To lure students back from cyber schools, the Struthers School District is opening one of its own.

The school board voted 4-1 Tuesday to approve a one-year contract with VLN Partners, a cyber- curriculum provider that serves 40 school districts in Pennsylvania.

“School districts need a proven alternative to cyber schools that works,” Bill Driver, a sales consultant with VLN, told the board at its regular meeting. “If you don’t have an alternative to an e-community school, they’ll leave.”

Forty-seven students left the school district for cyber schools in the 2011-12 school year, Driver said. The loss cost the district $269,000, or $5,740 per student, he said.

That state funding would come back to the school district if a student chose the Struthers VLN program, and the district will pay $4,250 to VLN for each student who enrolls.

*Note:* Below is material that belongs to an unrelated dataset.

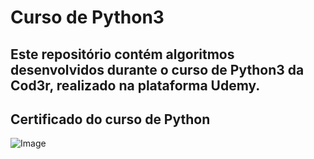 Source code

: # Curso de Python3

## Este repositório contém algoritmos desenvolvidos durante o curso de Python3 da Cod3r, realizado na plataforma Udemy.

## Certificado do curso de Python
<p><img alt="Image" title="icon" src="https://udemy-certificate.s3.amazonaws.com/image/UC-a947172e-8671-4485-bfb8-c2d0ec8fb2be.jpg?v=1631815193000" /></p>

The savings to the district will be $1,500, Driver said.

Students in the VLN program would get a Struthers diploma.

VLN can customize a curriculum for an $18,000 fee, Driver told the board, but the board is going to use a standard VLN curriculum.

Board member Dennis Spisak was the ‘no’ vote on the contract, saying he couldn’t support it based on what he’d heard in Driver’s presentation.

“There’s a concern in my mind of quality of charter schools and curriculum, and we’d enter into agreement to give our stamp of approval on their curriculum,” he said. “I take issue with that.”

He also pointed out that the board and administrators are not sure how to deal with the issue of students’ eligibility for athletics and other extracurricular activities.

Driver said that VLN provides free marketing for its program and will target students who have left Struthers with phone calls, mailers and meetings with parents.

“By entering into this contract, we aren’t bound by anything more than marketing to the students who are already out there,” said board president Sheri Noble.

Superintendent Robert Rostan said he considers the agreement with VLN “baby steps,” with the district using the standard curriculum at first and talking more about the eligibility issue.

VLN will provide the teachers for the program, which includes a virtual homeroom and teacher office hours to help with accountability for students’ time online, Driver said. He also said that every time a student works on an activity, “a clock is running.”

“Accountability is built into the system,” he said.

The school board also talked about whether to sell the license to its radio station, WKTL.

The teacher who taught radio classes at Struthers High School retired, and there is no longer a program there, Rostan pointed out. There is still some Saturday programming from the station.

“People enjoy it,” Rostan said. “But it’s time for us to move on. It no longer serves the needs of the schools.”

Rostan said he does not know how much the district could make selling the license, adding that he’s heard figures from $100,000 to $1 million.

He recommended putting the license up for sale, and he said he would ask a representative from a license broker to address the board next month.